**About this task:** Below are the entries to work from; restate word for word the portion that opens with the line containing "1. When the" and closes with the line containing "2. The table is", keeping both.

▬▬▬

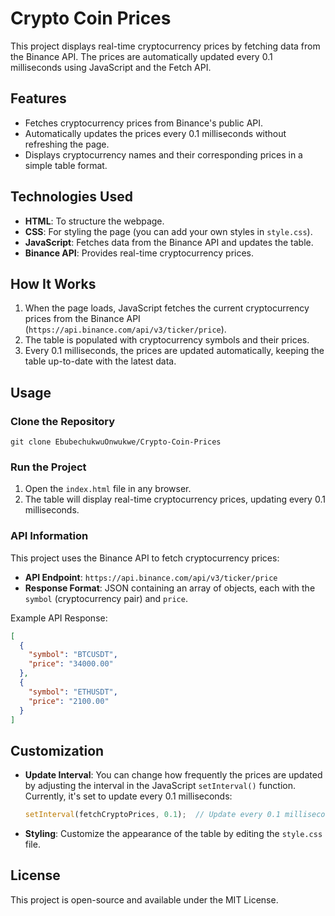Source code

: # Crypto Coin Prices

This project displays real-time cryptocurrency prices by fetching data from the Binance API. The prices are automatically updated every 0.1 milliseconds using JavaScript and the Fetch API.

## Features

- Fetches cryptocurrency prices from Binance's public API.
- Automatically updates the prices every 0.1 milliseconds without refreshing the page.
- Displays cryptocurrency names and their corresponding prices in a simple table format.

## Technologies Used

- **HTML**: To structure the webpage.
- **CSS**: For styling the page (you can add your own styles in `style.css`).
- **JavaScript**: Fetches data from the Binance API and updates the table.
- **Binance API**: Provides real-time cryptocurrency prices.

## How It Works

1. When the page loads, JavaScript fetches the current cryptocurrency prices from the Binance API (`https://api.binance.com/api/v3/ticker/price`).
2. The table is populated with cryptocurrency symbols and their prices.
3. Every 0.1 milliseconds, the prices are updated automatically, keeping the table up-to-date with the latest data.

## Usage

### Clone the Repository

```
git clone EbubechukwuOnwukwe/Crypto-Coin-Prices
```

### Run the Project

1. Open the `index.html` file in any browser.
2. The table will display real-time cryptocurrency prices, updating every 0.1 milliseconds.

### API Information

This project uses the Binance API to fetch cryptocurrency prices:

- **API Endpoint**: `https://api.binance.com/api/v3/ticker/price`
- **Response Format**: JSON containing an array of objects, each with the `symbol` (cryptocurrency pair) and `price`.

Example API Response:
```json
[
  {
    "symbol": "BTCUSDT",
    "price": "34000.00"
  },
  {
    "symbol": "ETHUSDT",
    "price": "2100.00"
  }
]
```

## Customization

- **Update Interval**: You can change how frequently the prices are updated by adjusting the interval in the JavaScript `setInterval()` function. Currently, it's set to update every 0.1 milliseconds:
  
  ```js
  setInterval(fetchCryptoPrices, 0.1);  // Update every 0.1 milliseconds
  ```

- **Styling**: Customize the appearance of the table by editing the `style.css` file.

## License

This project is open-source and available under the MIT License.
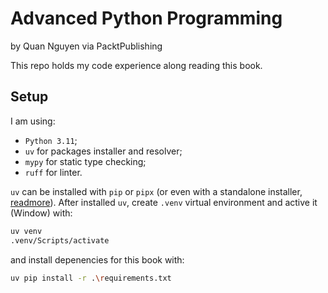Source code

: # Advanced Python Programming
by Quan Nguyen via PacktPublishing

This repo holds my code experience along reading this book.

## Setup

I am using:

- `Python 3.11`;
- `uv` for packages installer and resolver;
- `mypy` for static type checking;
- `ruff` for linter.

`uv` can be installed with `pip` or `pipx` (or even with a standalone installer, [readmore](https://docs.astral.sh/uv/getting-started/installation/)). After installed `uv`, create `.venv` virtual environment and active it (Window) with:

```bash
uv venv
.venv/Scripts/activate
```

and install depenencies for this book with:

```bash
uv pip install -r .\requirements.txt
```
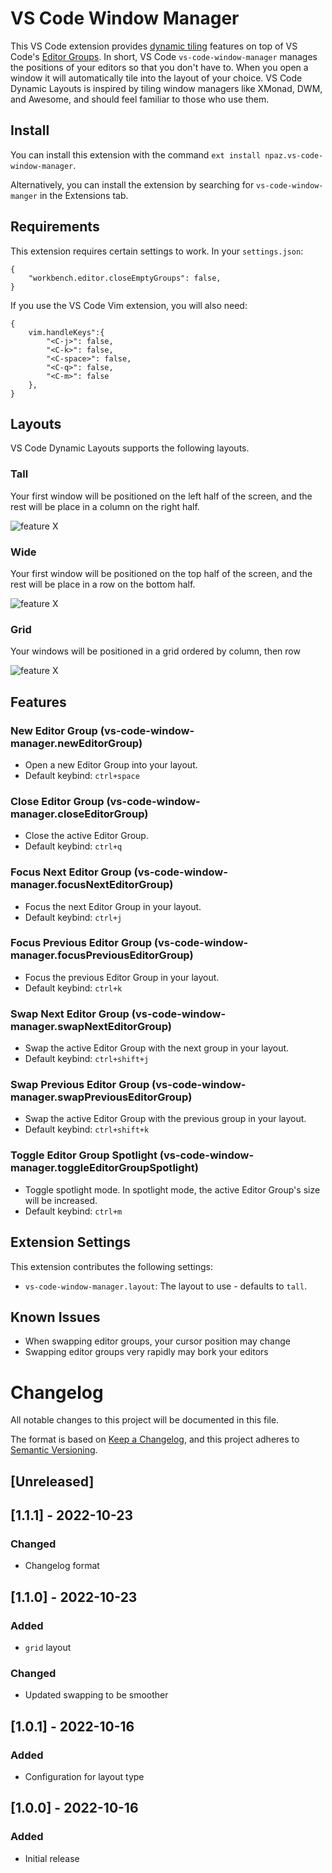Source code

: # VS Code Window Manager

This VS Code extension provides [dynamic tiling](https://en.wikipedia.org/wiki/Dynamic_window_manager) features on top of VS Code's [Editor Groups](https://code.visualstudio.com/docs/getstarted/userinterface#_editor-groups). In short, VS Code `vs-code-window-manager` manages the positions of your editors so that you don't have to. When you open a window it will automatically tile into the layout of your choice. VS Code Dynamic Layouts is inspired by tiling window managers like XMonad, DWM, and Awesome, and should feel familiar to those who use them.

## Install

You can install this extension with the command `ext install npaz.vs-code-window-manager`.

Alternatively, you can install the extension by searching for `vs-code-window-manger` in the Extensions tab.

## Requirements

This extension requires certain settings to work. In your `settings.json`:

```
{
	"workbench.editor.closeEmptyGroups": false,
}
```

If you use the VS Code Vim extension, you will also need:

```
{
	vim.handleKeys":{
		"<C-j>": false,
		"<C-k>": false,
		"<C-space>": false,
		"<C-q>": false,
		"<C-m>": false
	},
}
```

## Layouts

VS Code Dynamic Layouts supports the following layouts.

### Tall

Your first window will be positioned on the left half of the screen, and the rest will be place in a column on the right half.

![feature X](https://raw.githubusercontent.com/nickmpaz/vs-code-window-manager/main/images/layout-tall.png)

### Wide

Your first window will be positioned on the top half of the screen, and the rest will be place in a row on the bottom half.

![feature X](https://raw.githubusercontent.com/nickmpaz/vs-code-window-manager/main/images/layout-wide.png)

### Grid

Your windows will be positioned in a grid ordered by column, then row

![feature X](https://raw.githubusercontent.com/nickmpaz/vs-code-window-manager/main/images/layout-grid.png)

## Features

### New Editor Group (vs-code-window-manager.newEditorGroup)

- Open a new Editor Group into your layout.
- Default keybind: `ctrl+space`

### Close Editor Group (vs-code-window-manager.closeEditorGroup)

- Close the active Editor Group.
- Default keybind: `ctrl+q`

### Focus Next Editor Group (vs-code-window-manager.focusNextEditorGroup)

- Focus the next Editor Group in your layout.
- Default keybind: `ctrl+j`

### Focus Previous Editor Group (vs-code-window-manager.focusPreviousEditorGroup)

- Focus the previous Editor Group in your layout.
- Default keybind: `ctrl+k`

### Swap Next Editor Group (vs-code-window-manager.swapNextEditorGroup)

- Swap the active Editor Group with the next group in your layout.
- Default keybind: `ctrl+shift+j`

### Swap Previous Editor Group (vs-code-window-manager.swapPreviousEditorGroup)

- Swap the active Editor Group with the previous group in your layout.
- Default keybind: `ctrl+shift+k`

### Toggle Editor Group Spotlight (vs-code-window-manager.toggleEditorGroupSpotlight)

- Toggle spotlight mode. In spotlight mode, the active Editor Group's size will be increased.
- Default keybind: `ctrl+m`

## Extension Settings

This extension contributes the following settings:

- `vs-code-window-manager.layout`: The layout to use - defaults to `tall`.

## Known Issues

- When swapping editor groups, your cursor position may change
- Swapping editor groups very rapidly may bork your editors

# Changelog

All notable changes to this project will be documented in this file.

The format is based on [Keep a Changelog](https://keepachangelog.com/en/1.0.0/), and this project adheres to [Semantic Versioning](https://semver.org/spec/v2.0.0.html).

## [Unreleased]

## [1.1.1] - 2022-10-23

### Changed

- Changelog format

## [1.1.0] - 2022-10-23

### Added

- `grid` layout

### Changed

- Updated swapping to be smoother

## [1.0.1] - 2022-10-16

### Added

- Configuration for layout type

## [1.0.0] - 2022-10-16

### Added

- Initial release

▬▬▬

**Expected answer:**
1. When the page loads, JavaScript fetches the current cryptocurrency prices from the Binance API (`https://api.binance.com/api/v3/ticker/price`).
2. The table is populated with cryptocurrency symbols and their prices.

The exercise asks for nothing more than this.